Scan the entries below and return each line that contains "Examples".

[Opening INFORMATION section]

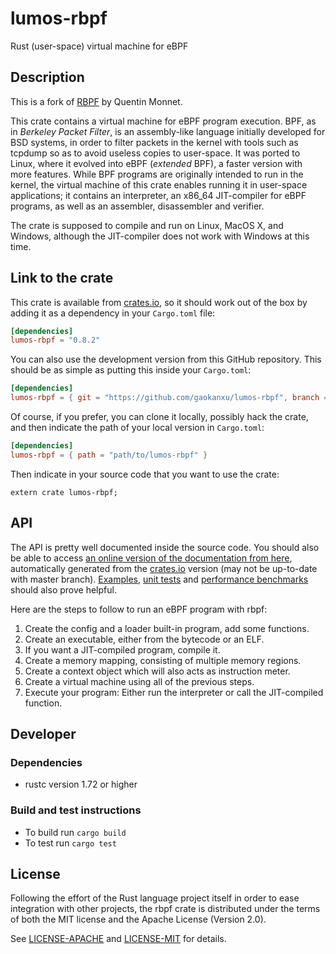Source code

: # lumos-rbpf

Rust (user-space) virtual machine for eBPF

## Description

This is a fork of [RBPF](https://github.com/qmonnet/rbpf) by Quentin Monnet.

This crate contains a virtual machine for eBPF program execution. BPF, as in
_Berkeley Packet Filter_, is an assembly-like language initially developed for
BSD systems, in order to filter packets in the kernel with tools such as
tcpdump so as to avoid useless copies to user-space. It was ported to Linux,
where it evolved into eBPF (_extended_ BPF), a faster version with more
features. While BPF programs are originally intended to run in the kernel, the
virtual machine of this crate enables running it in user-space applications;
it contains an interpreter, an x86_64 JIT-compiler for eBPF programs, as well as
an assembler, disassembler and verifier.

The crate is supposed to compile and run on Linux, MacOS X, and Windows,
although the JIT-compiler does not work with Windows at this time.

## Link to the crate

This crate is available from [crates.io](https://crates.io/crates/lumos-rbpf),
so it should work out of the box by adding it as a dependency in your
`Cargo.toml` file:

```toml
[dependencies]
lumos-rbpf = "0.8.2"
```

You can also use the development version from this GitHub repository. This
should be as simple as putting this inside your `Cargo.toml`:

```toml
[dependencies]
lumos-rbpf = { git = "https://github.com/gaokanxu/lumos-rbpf", branch = "main" }
```

Of course, if you prefer, you can clone it locally, possibly hack the crate,
and then indicate the path of your local version in `Cargo.toml`:

```toml
[dependencies]
lumos-rbpf = { path = "path/to/lumos-rbpf" }
```

Then indicate in your source code that you want to use the crate:

```rust,ignore
extern crate lumos-rbpf;
```

## API

The API is pretty well documented inside the source code. You should also be
able to access [an online version of the documentation from
here](https://docs.rs/lumos-rbpf/), automatically generated from the
[crates.io](https://crates.io/crates/lumos-rbpf)
version (may not be up-to-date with master branch).
[Examples](examples), [unit tests](tests) and [performance benchmarks](benches)
should also prove helpful.

Here are the steps to follow to run an eBPF program with rbpf:

1. Create the config and a loader built-in program, add some functions.
2. Create an executable, either from the bytecode or an ELF.
3. If you want a JIT-compiled program, compile it.
4. Create a memory mapping, consisting of multiple memory regions.
5. Create a context object which will also acts as instruction meter.
6. Create a virtual machine using all of the previous steps.
7. Execute your program: Either run the interpreter or call the JIT-compiled
   function.

## Developer

### Dependencies
- rustc version 1.72 or higher

### Build and test instructions
- To build run `cargo build`
- To test run `cargo test`

## License

Following the effort of the Rust language project itself in order to ease
integration with other projects, the rbpf crate is distributed under the terms
of both the MIT license and the Apache License (Version 2.0).

See [LICENSE-APACHE](LICENSE-APACHE) and [LICENSE-MIT](LICENSE-MIT) for details.
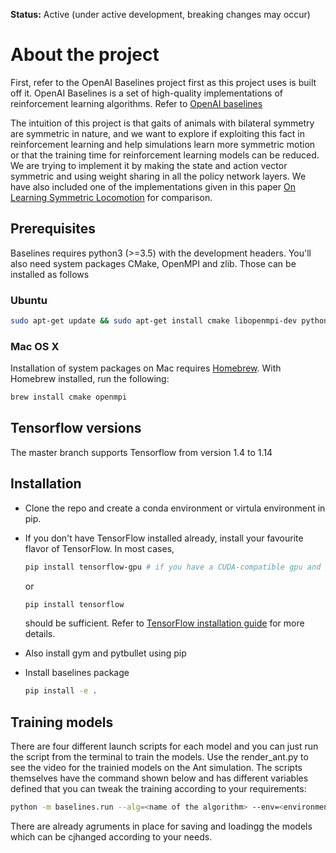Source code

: **Status:** Active (under active development, breaking changes may occur)

# About the project

First, refer to the OpenAI Baselines project first as this project uses is built off it. OpenAI Baselines is a set of high-quality implementations of reinforcement learning algorithms. Refer to [OpenAI baselines](https://github.com/openai/baselines)

The intuition of this project is that gaits of animals with bilateral symmetry are symmetric in nature, and we want to explore if exploiting this fact in reinforcement learning and help simulations learn more symmetric motion or that the training time for reinforcement learning models can be reduced. We are trying to implement it by making the state and action vector symmetric and using weight sharing in all the policy network layers. We have also included one of the implementations given in this paper [On Learning Symmetric Locomotion](https://www.cs.ubc.ca/~van/papers/2019-MIG-symmetry/) for comparison.

## Prerequisites 
Baselines requires python3 (>=3.5) with the development headers. You'll also need system packages CMake, OpenMPI and zlib. Those can be installed as follows
### Ubuntu 
    
```bash
sudo apt-get update && sudo apt-get install cmake libopenmpi-dev python3-dev zlib1g-dev
```
    
### Mac OS X
Installation of system packages on Mac requires [Homebrew](https://brew.sh). With Homebrew installed, run the following:
```bash
brew install cmake openmpi
```

## Tensorflow versions
The master branch supports Tensorflow from version 1.4 to 1.14

## Installation
- Clone the repo and create a conda environment or virtula environment in pip.
- If you don't have TensorFlow installed already, install your favourite flavor of TensorFlow. In most cases, 
    ```bash 
    pip install tensorflow-gpu # if you have a CUDA-compatible gpu and proper drivers
    ```
    or 
    ```bash
    pip install tensorflow
    ```
    should be sufficient. Refer to [TensorFlow installation guide](https://www.tensorflow.org/install/)
    for more details. 
    
- Also install gym and pytbullet using pip

- Install baselines package
    ```bash
    pip install -e .
    ```

## Training models
There are four different launch scripts for each model and you can just run the script from the terminal to train the models.
Use the render_ant.py to see the video for the trainied models on the Ant simulation. 
The scripts themselves have the command shown below and has different variables defined that you can tweak the training according to your requirements:
```bash
python -m baselines.run --alg=<name of the algorithm> --env=<environment_id> [additional arguments]
```
There are already agruments in place for saving and loadingg the models which can be cjhanged according to your needs.

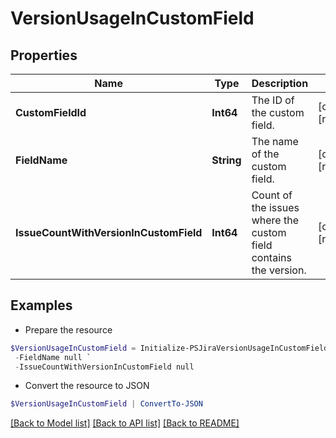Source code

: # VersionUsageInCustomField
## Properties

Name | Type | Description | Notes
------------ | ------------- | ------------- | -------------
**CustomFieldId** | **Int64** | The ID of the custom field. | [optional] [readonly] 
**FieldName** | **String** | The name of the custom field. | [optional] [readonly] 
**IssueCountWithVersionInCustomField** | **Int64** | Count of the issues where the custom field contains the version. | [optional] [readonly] 

## Examples

- Prepare the resource
```powershell
$VersionUsageInCustomField = Initialize-PSJiraVersionUsageInCustomField  -CustomFieldId null `
 -FieldName null `
 -IssueCountWithVersionInCustomField null
```

- Convert the resource to JSON
```powershell
$VersionUsageInCustomField | ConvertTo-JSON
```

[[Back to Model list]](../README.md#documentation-for-models) [[Back to API list]](../README.md#documentation-for-api-endpoints) [[Back to README]](../README.md)

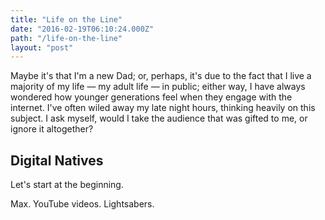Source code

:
 ```yaml
---
title: "Life on the Line"
date: "2016-02-19T06:10:24.000Z"
path: "/life-on-the-line"
layout: "post"
---
```

Maybe it's that I'm a new Dad; or, perhaps, it's due to the fact that I live a majority of my life &mdash; my adult life &mdash; in public; either way, I have always wondered how younger generations feel when they engage with the internet. I've often wiled away my late night hours, thinking heavily on this subject. I ask myself, would I take the audience that was gifted to me, or ignore it altogether?

## Digital Natives

Let's start at the beginning.

Max. YouTube videos. Lightsabers.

[Closing INFORMATION section]

__WRITTEN ANSWER__.
[Examples](examples), [unit tests](tests) and [performance benchmarks](benches)
## Examples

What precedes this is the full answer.